We live in times of unprecedented change. Even allowing for the fact that every generation makes this claim, our world is constantly under reconstruction. In the list of marketing priorities, agility and disruption appear to have relegated strategy and the long haul.
One key facet of this phenomenon, within the business environment, is that project-based assignments are on the increase. Clients like them. Procurement specialists particularly like them. They argue that projects tend to be managed more tightly, to deliver more reliably and generally permit more flexibility when seeking to deploy a roster of agency providers.
For many research and insight agencies, whose commercial health can be significantly influenced by income from projects, there is often a less positive view as a precarious revenue pipeline, endless pitching and planning on hope preoccupy stretched and stressed management teams.
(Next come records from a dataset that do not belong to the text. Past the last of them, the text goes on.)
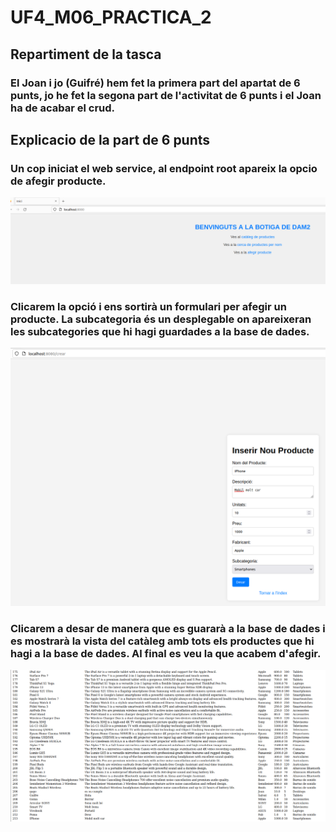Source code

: # UF4_M06_PRACTICA_2
## Repartiment de la tasca
### El Joan i jo (Guifré) hem fet la primera part del apartat de 6 punts, jo he fet la segona part de l'activitat de 6 punts i el Joan ha de acabar el crud.

## Explicacio de la part de 6 punts
### Un cop iniciat el web service, al endpoint root apareix la opcio de afegir producte.
![](imatges/1.png)
### Clicarem la opció i ens sortirà un formulari per afegir un producte. La subcategoria és un desplegable on apareixeran les subcategories que hi hagi guardades a la base de dades.
![](imatges/2.png)
### Clicarem a desar de manera que es guararà a la base de dades i es mostrarà la vista del catàleg amb tots els productes que hi hagi a la base de dades. Al final es veu la que acabem d'afegir.
![](imatges/3.png)
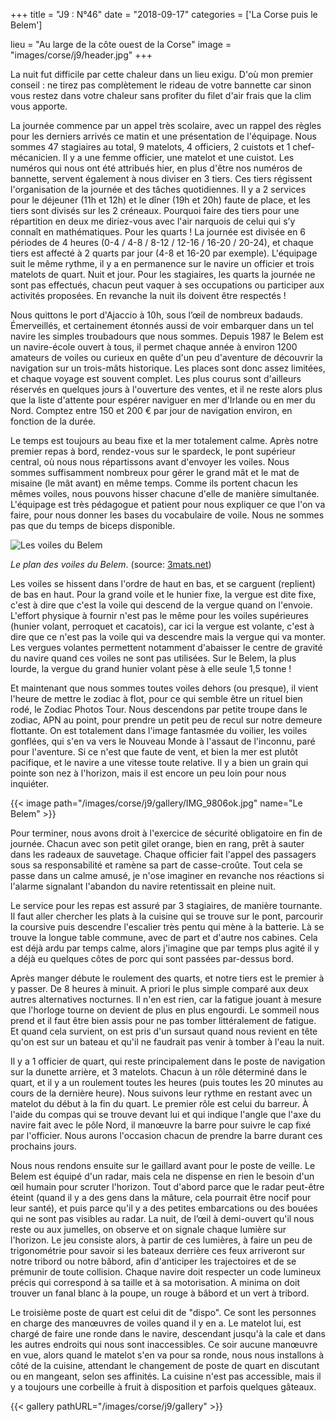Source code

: +++
title = "J9 : N°46"
date = "2018-09-17"
categories = ['La Corse puis le Belem']

lieu = "Au large de la côte ouest de la Corse"
image = "images/corse/j9/header.jpg"
+++

La nuit fut difficile par cette chaleur dans un lieu exigu. D'où mon premier conseil : ne tirez pas complètement le rideau de votre bannette car sinon vous restez dans votre chaleur sans profiter du filet d'air frais que la clim vous apporte.

La journée commence par un appel très scolaire, avec un rappel des règles pour les derniers arrivés ce matin et une présentation de l'équipage. Nous sommes 47 stagiaires au total, 9 matelots, 4 officiers, 2 cuistots et 1 chef-mécanicien. Il y a une femme officier, une matelot et une cuistot.
Les numéros qui nous ont été attribués hier, en plus d'être nos numéros de bannette, servent également à nous diviser en 3 tiers. Ces tiers régissent l'organisation de la journée et des tâches quotidiennes. Il y a 2 services pour le déjeuner (11h et 12h) et le dîner (19h et 20h) faute de place, et les tiers sont divisés sur les 2 créneaux.
Pourquoi faire des tiers pour une répartition en deux me diriez-vous avec l'air narquois de celui qui s’y connaît en mathématiques. Pour les quarts ! La journée est divisée en 6 périodes de 4 heures (0-4 / 4-8 / 8-12 / 12-16 / 16-20 / 20-24), et chaque tiers est affecté à 2 quarts par jour (4-8 et 16-20 par exemple). L'équipage suit le même rythme, il y a en permanence sur le navire un officier et trois matelots de quart. Nuit et jour.  Pour les stagiaires, les quarts la journée ne sont pas effectués, chacun peut vaquer à ses occupations ou participer aux activités proposées. En revanche la nuit ils doivent être respectés !

Nous quittons le port d'Ajaccio à 10h, sous l’œil de nombreux badauds. Émerveillés, et certainement étonnés aussi de voir embarquer dans un tel navire les simples troubadours que nous sommes. Depuis 1987 le Belem est un navire-école ouvert à tous, il permet chaque année à environ 1200 amateurs de voiles ou curieux en quête d'un peu d'aventure de découvrir la navigation sur un trois-mâts historique. Les places sont donc assez limitées, et chaque voyage est souvent complet. Les plus courus sont d'ailleurs réservés en quelques jours à l'ouverture des ventes, et il ne reste alors plus que la liste d'attente pour espérer naviguer en mer d'Irlande ou en mer du Nord. Comptez entre 150 et 200 € par jour de navigation environ, en fonction de la durée.

Le temps est toujours au beau fixe et la mer totalement calme. Après notre premier repas à bord, rendez-vous sur le spardeck, le pont supérieur central, où nous nous répartissons avant d'envoyer les voiles. Nous sommes suffisamment nombreux pour gérer le grand mât et le mat de misaine (le mât avant) en même temps. Comme ils portent chacun les mêmes voiles, nous pouvons hisser chacune d'elle de manière simultanée. L'équipage est très pédagogue et patient pour nous expliquer ce que l'on va faire, pour nous donner les bases du vocabulaire de voile. Nous ne sommes pas que du temps de biceps disponible.

<img src="http://3mats.net/images/plan-de-voilure-hd.png" alt="Les voiles du Belem" />

_Le plan des voiles du Belem_. (source: [3mats.net](http://3mats.net/))

Les voiles se hissent dans l'ordre de haut en bas, et se carguent (replient) de bas en haut. Pour la grand voile et le hunier fixe, la vergue est dite fixe, c'est à dire que c'est la voile qui descend de la vergue quand on l'envoie. L'effort physique à fournir n'est pas le même pour les voiles supérieures (hunier volant, perroquet et cacatois), car ici la vergue est volante, c'est à dire que ce n'est pas la voile qui va descendre mais la vergue qui va monter. Les vergues volantes permettent notamment d'abaisser le centre de gravité du navire quand ces voiles ne sont pas utilisées. Sur le Belem, la plus lourde, la vergue du grand hunier volant pèse à elle seule 1,5 tonne !

Et maintenant que nous sommes toutes voiles dehors (ou presque), il vient l'heure de mettre le zodiac à flot, pour ce qui semble être un rituel bien rodé, le Zodiac Photos Tour. Nous descendons par petite troupe dans le zodiac, APN au point, pour prendre un petit peu de recul sur notre demeure flottante. On est totalement dans l'image fantasmée du voilier, les voiles gonflées, qui s'en va vers le Nouveau Monde à l'assaut de l'inconnu, paré pour l'aventure.
Si ce n'est que faute de vent, et bien la mer est plutôt pacifique, et le navire a une vitesse toute relative. Il y a bien un grain qui pointe son nez à l'horizon, mais il est encore un peu loin pour nous inquiéter.

{{< image path="/images/corse/j9/gallery/IMG_9806ok.jpg" name="Le Belem" >}}

Pour terminer, nous avons droit à l'exercice de sécurité obligatoire en fin de journée. Chacun avec son petit gilet orange, bien en rang, prêt à sauter dans les radeaux de sauvetage. Chaque officier fait l'appel des passagers sous sa responsabilité et ramène sa part de casse-croûte. Tout cela se passe dans un calme amusé, je n'ose imaginer en revanche nos réactions si l'alarme signalant l'abandon du navire retentissait en pleine nuit.

Le service pour les repas est assuré par 3 stagiaires, de manière tournante. Il faut aller chercher les plats à la cuisine qui se trouve sur le pont, parcourir la coursive puis descendre l'escalier très pentu qui mène à la batterie. Là se trouve la longue table commune, avec de part et d'autre nos cabines. Cela est déjà ardu par temps calme, alors j'imagine que par temps plus agité il y a déjà eu quelques côtes de porc qui sont passées par-dessus bord.

Après manger débute le roulement des quarts, et notre tiers est le premier à y passer. De 8 heures à minuit. A priori le plus simple comparé aux deux autres alternatives nocturnes. Il n'en est rien, car la fatigue jouant à mesure que l'horloge tourne on devient de plus en plus engourdi. Le sommeil nous prend et il faut être bien assis pour ne pas tomber littéralement de fatigue. Et quand cela survient, on est pris d'un sursaut quand nous revient en tête qu'on est sur un bateau et qu'il ne faudrait pas venir à tomber à l'eau la nuit.

Il y a 1 officier de quart, qui reste principalement dans le poste de navigation sur la dunette arrière, et 3 matelots. Chacun à un rôle déterminé dans le quart, et il y a un roulement toutes les heures (puis toutes les 20 minutes au cours de la dernière heure). Nous suivons leur rythme en restant avec un matelot du début à la fin du quart. Le premier rôle est celui du barreur. À l'aide du compas qui se trouve devant lui et qui indique l'angle que l'axe du navire fait avec le pôle Nord, il manœuvre la barre pour suivre le cap fixé par l'officier. Nous aurons l'occasion chacun de prendre la barre durant ces prochains jours.

Nous nous rendons ensuite sur le gaillard avant pour le poste de veille. Le Belem est équipé d'un radar, mais cela ne dispense en rien le besoin d'un œil humain pour scruter l'horizon. Tout d'abord parce que le radar peut-être éteint (quand il y a des gens dans la mâture, cela pourrait être nocif pour leur santé), et puis parce qu'il y a des petites embarcations ou des bouées qui ne sont pas visibles au radar. La nuit, de l’œil à demi-ouvert qu'il nous reste ou aux jumelles, on observe et on signale chaque lumière sur l'horizon. Le jeu consiste alors, à partir de ces lumières, à faire un peu de trigonométrie pour savoir si les bateaux derrière ces feux arriveront sur notre tribord ou notre bâbord, afin d'anticiper les trajectoires et de se prémunir de toute collision. 
Chaque navire doit respecter un code lumineux précis qui correspond à sa taille et à sa motorisation. A minima on doit trouver un fanal blanc à la poupe, un rouge à bâbord et un vert à tribord. 

Le troisième poste de quart est celui dit de "dispo". Ce sont les personnes en charge des manœuvres de voiles quand il y en a. Le matelot lui, est chargé de faire une ronde dans le navire, descendant jusqu'à la cale et dans les autres endroits qui nous sont inaccessibles. Ce soir aucune manœuvre en vue, alors quand le matelot s'en va pour sa ronde, nous nous installons à côté de la cuisine, attendant le changement de poste de quart en discutant ou en mangeant, selon ses affinités. La cuisine n'est pas accessible, mais il y a toujours une corbeille à fruit à disposition et parfois quelques gâteaux. 

{{< gallery pathURL="/images/corse/j9/gallery" >}}
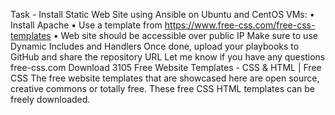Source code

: Task - Install Static Web Site using Ansible on Ubuntu and CentOS VMs:
•	Install Apache
•	Use a template from https://www.free-css.com/free-css-templates
•	Web site should be accessible over public IP
Make sure to use Dynamic Includes and Handlers Once done, upload your playbooks to GitHub and share the repository URL
Let me know if you have any questions
 free-css.com
Download 3105 Free Website Templates - CSS & HTML | Free CSS
The free website templates that are showcased here are open source, creative commons or totally free. These free CSS HTML templates can be freely downloaded.
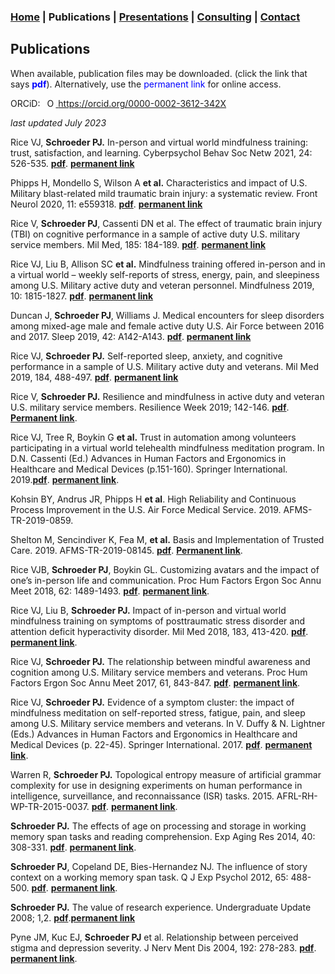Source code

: ### [Home](https://pjschroeder.github.io/) | Publications | [Presentations](https://pjschroeder.github.io/Presentations) | [Consulting](https://pjschroeder.github.io/Consulting)  | [Contact](mailto:schroed9@gmail.com)

## Publications

When available, publication files may be downloaded. (click the link that says <span style="color:blue">**pdf**</span>). Alternatively, use the <span style="color:blue">permanent link</span> for online access. 

ORCiD: <a
    id="cy-effective-orcid-url"
    class="underline"
     href="https://orcid.org/0000-0002-3612-342X"
     target="orcid.widget"
     rel="me noopener noreferrer"
     style="vertical-align: top">
     <img
        src="https://orcid.org/sites/default/files/images/orcid_16x16.png"
        style="width: 1em; margin-inline-start: 0.5em"
        alt="ORCID iD icon"/>
      https://orcid.org/0000-0002-3612-342X
    </a>

_last updated July 2023_

Rice VJ, **Schroeder PJ.** In-person and virtual world mindfulness training: trust, satisfaction, and learning. Cyberpsychol Behav Soc Netw 2021, 24: 526-535. [**pdf**](https://github.com/pjschroeder/pjschroeder.github.io/raw/main/assets/publications/Rice_2021_In%20Person%20and%20Virtual%20World%20Mindfulness%20Training%20Trust%20Satisfaction%20and%20Learning.pdf). [**permanent link**](https://pubmed.ncbi.nlm.nih.gov/33656351/)

Phipps H, Mondello S, Wilson A **et al.** Characteristics and impact of U.S. Military blast-related mild traumatic brain injury: a systematic review. Front Neurol 2020, 11: e559318. [**pdf**](https://github.com/pjschroeder/pjschroeder.github.io/raw/main/assets/publications/Phipps_2020_CharacteristicsandImpactofU.S.MilitaryBlast-RelatedMildTraumaticBrainInjury%20(6).pdf). [**permanent link**](https://pubmed.ncbi.nlm.nih.gov/33224086/) 

Rice V, **Schroeder PJ**, Cassenti DN et al. The effect of traumatic brain injury (TBI) on cognitive performance in a sample of active duty U.S. military service members. Mil Med, 185: 184-189. [**pdf**](https://github.com/pjschroeder/pjschroeder.github.io/raw/main/assets/publications/Rice_2020_The%20Effect%20of%20Traumatic%20Brain%20Injury%20(TBI)%20on%20Cognitive%20Perf%20in%20a%20Sample.pdf). [**permanent link**](https://pubmed.ncbi.nlm.nih.gov/32074326/)

Rice VJ, Liu B, Allison SC **et al.** Mindfulness training offered in-person and in a virtual world – weekly self-reports of stress, energy, pain, and sleepiness among U.S. Military active duty and veteran personnel. Mindfulness 2019, 10: 1815-1827. [**pdf**](https://github.com/pjschroeder/pjschroeder.github.io/raw/main/assets/publications/Rice_2019_MindfulnessTrainingOfferedInperson.pdf). [**permanent link**](https://link.springer.com/article/10.1007/s12671-019-01129-3)

Duncan J, **Schroeder PJ**, Williams J. Medical encounters for sleep disorders among mixed-age male and female active duty U.S. Air Force between 2016 and 2017. Sleep 2019, 42: A142-A143. [**pdf**](https://github.com/pjschroeder/pjschroeder.github.io/raw/main/assets/publications/Duncan_2019_Medical%20Encounters%20for%20Sleep%20Disorders%20among%20Mixed%20Age%20Male%20and%20Female.pdf). [**permanent link**](https://academic.oup.com/sleep/article/42/Supplement_1/A142/5451195) 

Rice VJ, **Schroeder PJ.** Self-reported sleep, anxiety, and cognitive performance in a sample of U.S. Military active duty and veterans. Mil Med 2019, 184, 488-497. [**pdf**](https://github.com/pjschroeder/pjschroeder.github.io/raw/main/assets/publications/Rice_2019_Self%20Reported%20Sleep%20Anxiety%20and%20Cognitive%20Performance.pdf).  [**permanent link**](https://pubmed.ncbi.nlm.nih.gov/30901421/)

Rice V, **Schroeder PJ.** Resilience and mindfulness in active duty and veteran U.S. military service members. Resilience Week 2019; 142-146. [**pdf**](https://github.com/pjschroeder/pjschroeder.github.io/raw/main/assets/publications/Rice_2019_Resilience%20and%20mindfulness%20in%20active%20duty%20and%20veteran%20U.S.%20military%20service%20members.pdf). [**Permanent link**](https://ieeexplore.ieee.org/document/8972001). 

Rice VJ, Tree R, Boykin G **et al.** Trust in automation among volunteers participating in a virtual world telehealth mindfulness meditation program. In D.N. Cassenti (Ed.) Advances in Human Factors and Ergonomics in Healthcare and Medical Devices (p.151-160). Springer International. 2019.[**pdf**](https://github.com/pjschroeder/pjschroeder.github.io/raw/main/assets/publications/Rice_2019_Trust%20in%20Automation%20Among%20Volunteers%20Participating%20in%20a%20Virtual%20World%20Telehealth%20Mindfulness%20Meditation%20Training%20Program.pdf). [**permanent link**](https://link.springer.com/chapter/10.1007/978-3-319-94223-0_14). 

Kohsin BY, Andrus JR, Phipps H **et al**. High Reliability and Continuous Process Improvement in the U.S. Air Force Medical Service. 2019. AFMS-TR-2019-0859.

Shelton M, Sencindiver K, Fea M, **et al.** Basis and Implementation of Trusted Care. 2019. AFMS-TR-2019-08145. [**pdf**](https://github.com/pjschroeder/pjschroeder.github.io/raw/main/assets/publications/Shelton_2019_Basis%20and%20implementation%20of%20Trusted%20Care%20across%20USAF%20Med%20Services.pdf). [**Permanent link**](https://apps.dtic.mil/sti/citations/AD1084145).

Rice VJB, **Schroeder PJ**, Boykin GL. Customizing avatars and the impact of one’s in-person life and communication. Proc Hum Factors Ergon Soc Annu Meet 2018, 62: 1489-1493. [**pdf**](https://github.com/pjschroeder/pjschroeder.github.io/raw/main/assets/publications/Rice_2018_Customizing%20Avatars%20and%20the%20Impact%20on%20One%E2%80%99s%20In-Person%20Life%20and%20Communications.pdf). [**permanent link**](https://journals.sagepub.com/doi/10.1177/1541931218621337). 

Rice VJ, Liu B, **Schroeder PJ.** Impact of in-person and virtual world mindfulness training on symptoms of posttraumatic stress disorder and attention deficit hyperactivity disorder. Mil Med 2018, 183, 413-420. [**pdf**](https://github.com/pjschroeder/pjschroeder.github.io/raw/main/assets/publications/Rice_2018_Impact%20of%20In-Person%20and%20Virtual%20World%20Mindfulness%20Training%20on%20Symptoms%20of%20PTSD.pdf). [**permanent link**](https://pubmed.ncbi.nlm.nih.gov/29635610/). 

Rice VJ, **Schroeder PJ.** The relationship between mindful awareness and cognition among U.S. Military service members and veterans. Proc Hum Factors Ergon Soc Annu Meet 2017, 61, 843-847. [**pdf**](https://github.com/pjschroeder/pjschroeder.github.io/raw/main/assets/publications/Rice_2017_Relationship%20between%20mindfull%20awareness%20and%20cog%20perf.pdf). [**permanent link**](https://journals.sagepub.com/doi/abs/10.1177/1541931213601684). 

Rice VJ, **Schroeder PJ.** Evidence of a symptom cluster: the impact of mindfulness meditation on self-reported stress, fatigue, pain, and sleep among U.S. Military service members and veterans. In V. Duffy & N. Lightner (Eds.) Advances in Human Factors and Ergonomics in Healthcare and Medical Devices (p. 22-45). Springer International. 2017. [**pdf**](https://github.com/pjschroeder/pjschroeder.github.io/raw/main/assets/publications/Rice_2018_Evidence%20of%20a%20Symptom%20Cluster.pdf). [**permanent link**](https://link.springer.com/chapter/10.1007/978-3-319-60483-1_4). 

Warren R, **Schroeder PJ.** Topological entropy measure of artificial grammar complexity for use in designing experiments on human performance in intelligence, surveillance, and reconnaissance (ISR) tasks. 2015. AFRL-RH-WP-TR-2015-0037. [**pdf**](https://github.com/pjschroeder/pjschroeder.github.io/raw/main/assets/publications/Warren_2015_Topological%20entropy%20measure%20of%20artificial%20grammar%20complexity%20for%20use%20in%20designing%20experiments%20on%20human.pdf). [**permanent link**](https://apps.dtic.mil/sti/citations/ADA626837). 

**Schroeder PJ.** The effects of age on processing and storage in working memory span tasks and reading comprehension. Exp Aging Res 2014, 40: 308-331. [**pdf**](https://github.com/pjschroeder/pjschroeder.github.io/raw/main/assets/publications/Schroeder_2014_The%20Effects%20of%20Age%20on%20Processing%20and%20Storage%20in%20Working%20Memory%20Span%20Tasks%20and%20Reading%20Comprehension.pdf). [**permanent link**](https://pubmed.ncbi.nlm.nih.gov/24785593/). 

**Schroeder PJ**, Copeland DE, Bies-Hernandez NJ. The influence of story context on a working memory span task. Q J Exp Psychol 2012, 65: 488-500. [**pdf**](https://github.com/pjschroeder/pjschroeder.github.io/raw/main/assets/publications/Schroeder_2011_The%20influence%20of%20story%20context%20on%20a%20working%20memory%20span%20task.pdf). [**permanent link**](https://pubmed.ncbi.nlm.nih.gov/22059732/). 

**Schroeder PJ.** The value of research experience. Undergraduate Update 2008; 1,2. [**pdf**]().[**permanent link**](https://www.psychologicalscience.org/apssc/uu/fall_2008/research_focus.cfm) 

Pyne JM, Kuc EJ, **Schroeder PJ** et al. Relationship between perceived stigma and depression severity. J Nerv Ment Dis 2004, 192: 278-283. [**pdf**](https://github.com/pjschroeder/pjschroeder.github.io/raw/main/assets/publications/Pyne_2004_Relationship%20Between%20Perceived%20Stigma%20and%20Depression%20Severity.pdf). [**permanent link**](https://pubmed.ncbi.nlm.nih.gov/15060401/). 
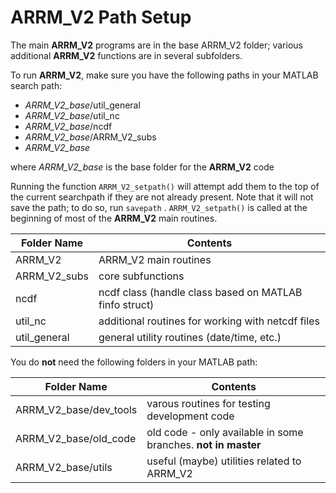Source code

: # ARRM_V2 Path Setup


The main **ARRM_V2** programs are in the base ARRM_V2 folder;  various additional **ARRM_V2** functions are in several subfolders.

To run **ARRM_V2**, make sure you have the following paths in your MATLAB search path:

* *ARRM_V2_base*/util_general
* *ARRM_V2_base*/util_nc
* *ARRM_V2_base*/ncdf
* *ARRM_V2_base*/ARRM_V2_subs
* *ARRM_V2_base*

where *ARRM_V2_base* is the base folder for the **ARRM_V2** code


Running the function `ARRM_V2_setpath()` will attempt add them to the top of the current searchpath if they are not already present.  Note that it will not save the path;  to do so, run `savepath` .
`ARRM_V2_setpath()` is called at the beginning of most of the **ARRM_V2** main routines.

| Folder Name | Contents |
| ----------- | ---------|
|ARRM_V2   | ARRM_V2 main routines  |
|ARRM_V2_subs   | core subfunctions   |
|ncdf   | ncdf class (handle class based on MATLAB finfo struct)  |
|util_nc   | additional routines for working with netcdf files   |
|util_general   | general utility routines (date/time, etc.)  |

You do **not** need the following folders in your MATLAB path:

| Folder Name | Contents |
| ----------- | ---------|
| ARRM_V2_base/dev_tools | varous routines for testing development code |
| ARRM_V2_base/old_code | old code - only available in some branches. **not in master** |
| ARRM_V2_base/utils | useful (maybe) utilities related to ARRM_V2 |

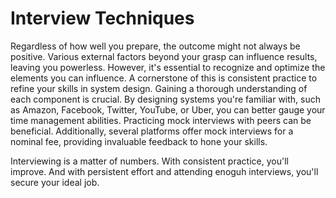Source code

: # Interview Techniques

Regardless of how well you prepare, the outcome might not always be positive. Various external factors beyond your grasp can influence results, leaving you powerless. However, it's essential to recognize and optimize the elements you can influence. A cornerstone of this is consistent practice to refine your skills in system design. Gaining a thorough understanding of each component is crucial. By designing systems you're familiar with, such as Amazon, Facebook, Twitter, YouTube, or Uber, you can better gauge your time management abilities. Practicing mock interviews with peers can be beneficial. Additionally, several platforms offer mock interviews for a nominal fee, providing invaluable feedback to hone your skills.

Interviewing is a matter of numbers. With consistent practice, you'll improve. And with persistent effort and attending enoguh interviews, you'll secure your ideal job.

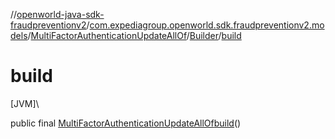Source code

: //[openworld-java-sdk-fraudpreventionv2](../../../../index.md)/[com.expediagroup.openworld.sdk.fraudpreventionv2.models](../../index.md)/[MultiFactorAuthenticationUpdateAllOf](../index.md)/[Builder](index.md)/[build](build.md)

# build

[JVM]\

public final [MultiFactorAuthenticationUpdateAllOf](../index.md)[build](build.md)()
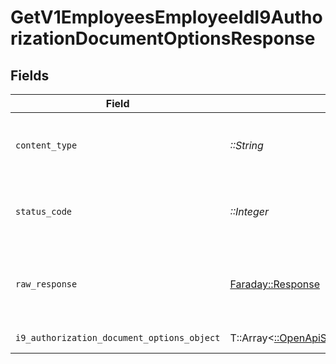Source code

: # GetV1EmployeesEmployeeIdI9AuthorizationDocumentOptionsResponse


## Fields

| Field                                                                                                                 | Type                                                                                                                  | Required                                                                                                              | Description                                                                                                           |
| --------------------------------------------------------------------------------------------------------------------- | --------------------------------------------------------------------------------------------------------------------- | --------------------------------------------------------------------------------------------------------------------- | --------------------------------------------------------------------------------------------------------------------- |
| `content_type`                                                                                                        | *::String*                                                                                                            | :heavy_check_mark:                                                                                                    | HTTP response content type for this operation                                                                         |
| `status_code`                                                                                                         | *::Integer*                                                                                                           | :heavy_check_mark:                                                                                                    | HTTP response status code for this operation                                                                          |
| `raw_response`                                                                                                        | [Faraday::Response](https://www.rubydoc.info/gems/faraday/Faraday/Response)                                           | :heavy_check_mark:                                                                                                    | Raw HTTP response; suitable for custom response parsing                                                               |
| `i9_authorization_document_options_object`                                                                            | T::Array<[::OpenApiSDK::Shared::I9AuthorizationDocumentOption](../../models/shared/i9authorizationdocumentoption.md)> | :heavy_minus_sign:                                                                                                    | Example response                                                                                                      |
Of course, smart research agency MDs will never expect the level of retained business enjoyed, for example, by advertising agencies. But they would certainly crave more than your average research company, and positively envy the model practised so effectively by the best management consultants.
How can this be achieved?
One of the drivers of success in increasing client loyalty is the importance attributed to nurturing continuous relationships, even where the reality of the contractual arrangements would indicate the opposite.
My experience is that service providers whose economic engine relies heavily on project-based income tend to underestimate the value of establishing and developing business relationships.
Specifically, there is the tendency to allow an ad hoc work flow to dictate an ad hoc relationship. This is dangerous because when allocating projects clients value evidence of an up to date understanding of their business. They will immediately sense if an agency which has habitually waited for the phone to ring lacks the desired currency regardless of their willingness and enthusiasm.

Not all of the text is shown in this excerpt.